EDLYN WU
Research
Fish and worm tales.
Discovering mechanisms underlying genome activation of the developing zebrafish embryo and the mechanism of action by microRNAs in mRNA silencing in the C.elegans embryo
Sleeping embryonic genomes are awoken by OBOX proteins
Postdoctoral research
At fertilization, the animal genome is inactive, and the earliest stages of development are driven by pre-existing proteins and RNA transcripts that have been stored in the egg. As the fertilized egg divides into two cells, developmental control is gradually handed over to the embryo. The pre-existing RNA (known as maternally loaded RNA) is degraded, and the embryonic genome (called the zygotic genome) is activated. Commissioned by Nature to write a News & Views article, we highlight the recent publication from Ji et al. which describe the identification of a family of transcription factors involved in kick-starting the zygotic transcription program in mice, and provide evidence that these factors have a role in targeting the transcriptional machinery to the correct genes.
The interplay between transcription factors
and RNA-binding proteins in transcription bodies
Postdoctoral research
In animals, early embryo development relies entirely on maternally supplied mRNAs and proteins. These maternal products are important not only for survival, but also to gear up for zygotic genome activation (ZGA). In the last decade, several key transcription factors have been identified as master regulators of genome activation. However, the molecular mechanism that kickstarts the transcription program in the developing embryo remains unclear. For my postdoc, I joined the lab of Dr. Nadine Vastenhouw to understand the molecular landscape in the early embryo, while at the same time, expanding the zebrafish biochemical toolkit. I identified an RNA-binding protein that interacts with one of the master regulators of ZGA. This RNA binding protein is also enriched in transcription bodies. I am currently characterizing this factor to understand its role in ZGA.
The role of Nanog in transcriptional organization
Postdoc • Design and cloning of Nanog constructs, figure design and data visualization
Transcriptional activity is compartmentalized in our cells. How the transcriptional machinery come together on DNA to form such compartments is not clear. The zebrafish embryo, being transparent, is a good system to visualize the dynamics of different players assembling inside transcription bodies. What is the behaviour of some of these factors and what is the order of events leading up to gene expression? This project was led by first-author, Ksenia Kuznetsova. I made the constructs to dissect the role of Nanog, which we discovered to be a key component in organizing transcription bodies.
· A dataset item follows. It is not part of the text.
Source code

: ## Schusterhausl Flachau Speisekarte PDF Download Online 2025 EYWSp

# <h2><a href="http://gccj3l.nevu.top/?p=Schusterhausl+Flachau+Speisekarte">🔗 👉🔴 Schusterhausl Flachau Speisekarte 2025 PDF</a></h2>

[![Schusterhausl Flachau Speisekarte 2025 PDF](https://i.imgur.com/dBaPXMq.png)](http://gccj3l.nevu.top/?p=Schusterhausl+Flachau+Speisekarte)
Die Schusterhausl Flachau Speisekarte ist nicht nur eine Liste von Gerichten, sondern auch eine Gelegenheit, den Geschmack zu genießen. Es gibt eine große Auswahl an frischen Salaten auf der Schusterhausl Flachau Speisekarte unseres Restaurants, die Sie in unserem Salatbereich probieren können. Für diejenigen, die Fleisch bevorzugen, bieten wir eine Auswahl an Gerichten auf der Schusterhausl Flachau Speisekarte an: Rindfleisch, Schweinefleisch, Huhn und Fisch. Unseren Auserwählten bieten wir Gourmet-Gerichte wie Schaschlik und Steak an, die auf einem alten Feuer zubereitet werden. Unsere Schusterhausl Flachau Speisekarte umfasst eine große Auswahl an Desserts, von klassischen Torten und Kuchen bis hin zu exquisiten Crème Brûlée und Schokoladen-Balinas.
I also contributed to the data visualization and figure design.
MicroRNAs and gene silencing
PhD research
During my PhD, I integrated biochemistry, proteomics, cell-free assays, and genetics, to provide a greater understanding of the mechanism of gene silencing by microRNAs. I aimed to resolve and delineate the temporal order of events during microRNA-mediated silencing: from target recognition by miRISC, to the recruitment of the effector CCR4-NOT complex assembly on target mRNAs, in nucleating a microenvironment that drive target mRNA silencing. The model on the right illustrates the mRNP assembly and specialization on target mRNAs in embryonic miRNA-mediated silencing. My work improves on our understanding of miRISC interactions, and opens up new possibilities into how developmental contexts modulate silencing mechanisms dictated by microRNAs.
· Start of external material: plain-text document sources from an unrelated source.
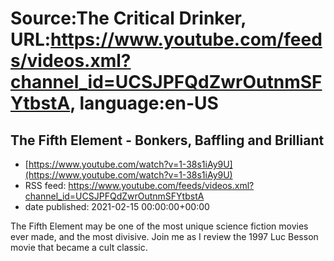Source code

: # Source:The Critical Drinker, URL:https://www.youtube.com/feeds/videos.xml?channel_id=UCSJPFQdZwrOutnmSFYtbstA, language:en-US

## The Fifth Element - Bonkers, Baffling and Brilliant
 - [https://www.youtube.com/watch?v=1-38s1iAy9U](https://www.youtube.com/watch?v=1-38s1iAy9U)
 - RSS feed: https://www.youtube.com/feeds/videos.xml?channel_id=UCSJPFQdZwrOutnmSFYtbstA
 - date published: 2021-02-15 00:00:00+00:00

The Fifth Element may be one of the most unique science fiction movies ever made, and the most divisive. Join me as I review the 1997 Luc Besson movie that became a cult classic.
C. elegans: from genetics to biochemical toolbox
PhD research • toolbox developer
The nematode C. elegans has an extensive resume with diverse genetic approaches that has established a framework for the many regulatory pathways that govern animal development. However powerful, genetics also has limitations that were recognized early on by Sydney Brenner (pioneer of the use of C. elegans) himself: “only when genetics was coupled with methods of analyzing other properties of the mutants, by assays of enzymes or in vitro assembly, did the full power of this approach develop” (Brenner, 1974). To truly understand the mechanism of action for gene silencing by microRNAs, I first embarked on an adventure to develop an extract from C. elegans embryos. I succeeded in extending the resume of C. elegans and adding 'biochemical toolbox'. This system served as an invaluable tool throughout my thesis work.
MicroRNAs in Cancer
Figure design and manuscript revision
In addition to using the nematode C. elegans to study the fundamental mechanism of microRNA-mediated gene silencing, the lab of Dr. Thomas Duchaine is also interested in understanding the processing of miRNAs. In humans and mice, the miR-17~92 polycistron encodes six microRNAs, and has been shown to display oncogenic activity when the microRNAs are overexpressed, such as in diffuse B cell lymphoma. As co-transcriptional processing of primary miRNA transcripts is an important step in miRNA biogenesis, what is the impact of the miRNA machinery on pri-miRNA transcription and maturation? For this project, I helped with the data visualization and figure designs.